Crime became more violent, and new methods of law enforcement were needed. One of the innovators was Henry Fielding, who, with his half-brother John, served as a mid-century magistrate at Bow Street, near Covent Garden. The Fieldings induced the government in 1753 to fund the Bow Street Runners, a corps of ex-constables, to track down miscreants and bring them to justice. "They were real detectives going after criminal gangs," says Beattie, who is writing a history of the runners.
And they supplanted the thief-takers, who, thanks to Jonathan Wild and others, had become hopelessly corrupt holdovers from simpler times.
The crime that undid Wild, which began January 22, 1725, was modest enough. Irish immigrant Henry Kelly testified that he and his friend Margaret Murphy had been drinking gin at Wild's house when Wild suggested the two rob a shop run by a blind lacemaker. "I'll go along with ye, and shew ye the door," he told them.

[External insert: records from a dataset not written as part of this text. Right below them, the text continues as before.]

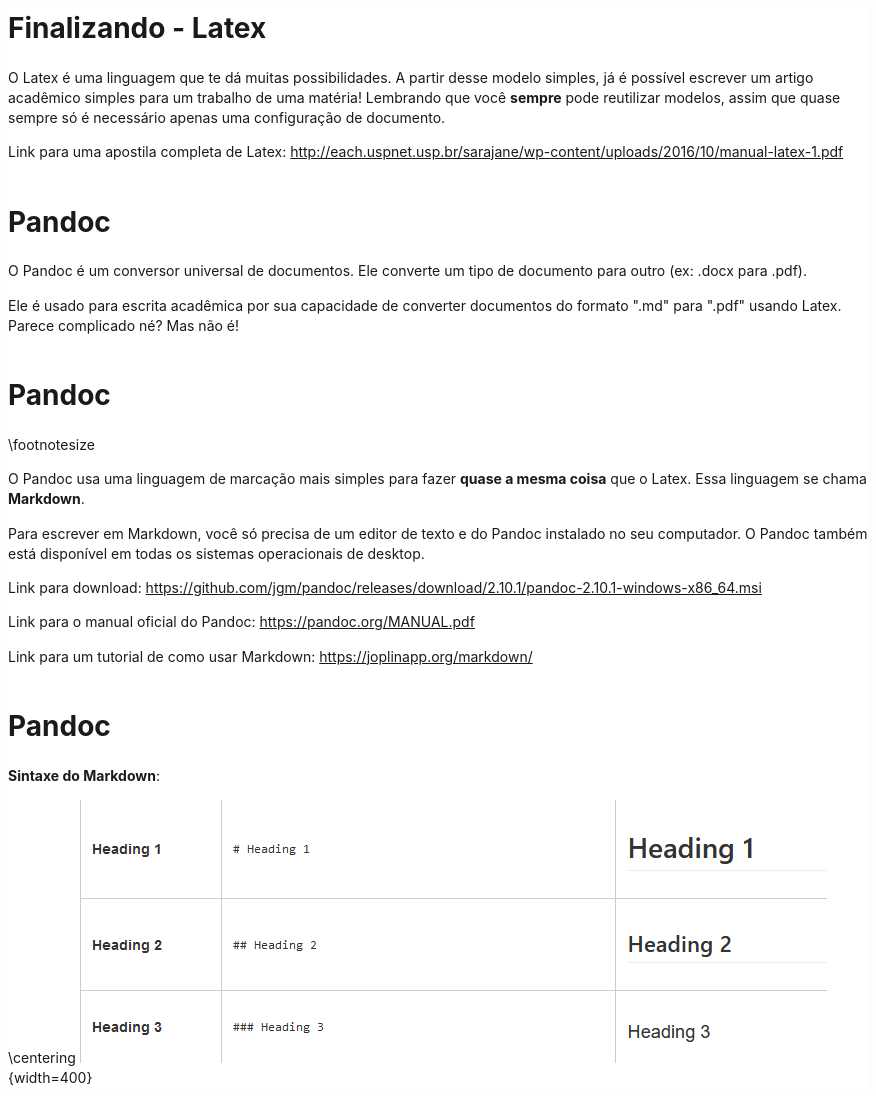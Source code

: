 # Finalizando - Latex

O Latex é uma linguagem que te dá muitas possibilidades. A partir desse modelo simples, já é possível escrever um artigo acadêmico simples para um trabalho de uma matéria! Lembrando que você **sempre** pode reutilizar modelos, assim que quase sempre só é necessário apenas uma configuração de documento.

Link para uma apostila completa de Latex: http://each.uspnet.usp.br/sarajane/wp-content/uploads/2016/10/manual-latex-1.pdf

# Pandoc

O Pandoc é um conversor universal de documentos. Ele converte um tipo de documento para outro (ex: .docx para .pdf).

Ele é usado para escrita acadêmica por sua capacidade de converter documentos do formato ".md" para ".pdf" usando Latex. Parece complicado né? Mas não é!

# Pandoc

\footnotesize

O Pandoc usa uma linguagem de marcação mais simples para fazer **quase a mesma coisa** que o Latex. Essa linguagem se chama **Markdown**.

Para escrever em Markdown, você só precisa de um editor de texto e do Pandoc instalado no seu computador. O Pandoc também está disponível em todas os sistemas operacionais de desktop.

Link para download: https://github.com/jgm/pandoc/releases/download/2.10.1/pandoc-2.10.1-windows-x86_64.msi

Link para o manual oficial do Pandoc: https://pandoc.org/MANUAL.pdf

Link para um tutorial de como usar Markdown: https://joplinapp.org/markdown/

# Pandoc

**Sintaxe do Markdown**:

\centering
![](./imagens/markdown-1.png){width=400}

Wild waited outside while Kelly and Murphy went in. Shopkeeper Katharine Stetham later testified that the pair were "so very difficult" that none of her samples "would please them." She went upstairs and found others more to their liking. But "we could not agree about the price," Stetham testified, so Kelly and Murphy left. A half-hour later, Stetham "miss'd a tin box of lace."
After leaving the shop, Kelly and Murphy met back up with Wild. Kelly later testified that Wild offered to pay them on the spot "three guineas and four broad pieces" (a bit over seven pounds—a year's wages for a housemaid) for the box of lace, or they could hold out for the possibility of getting more if Stetham offered a reward. Kelly said they took the cash.
Stetham, not surprisingly, turned to Wild for help. She advertised a reward of 15 guineas and, according to her testimony, told Wild privately that she would give 20 or 25.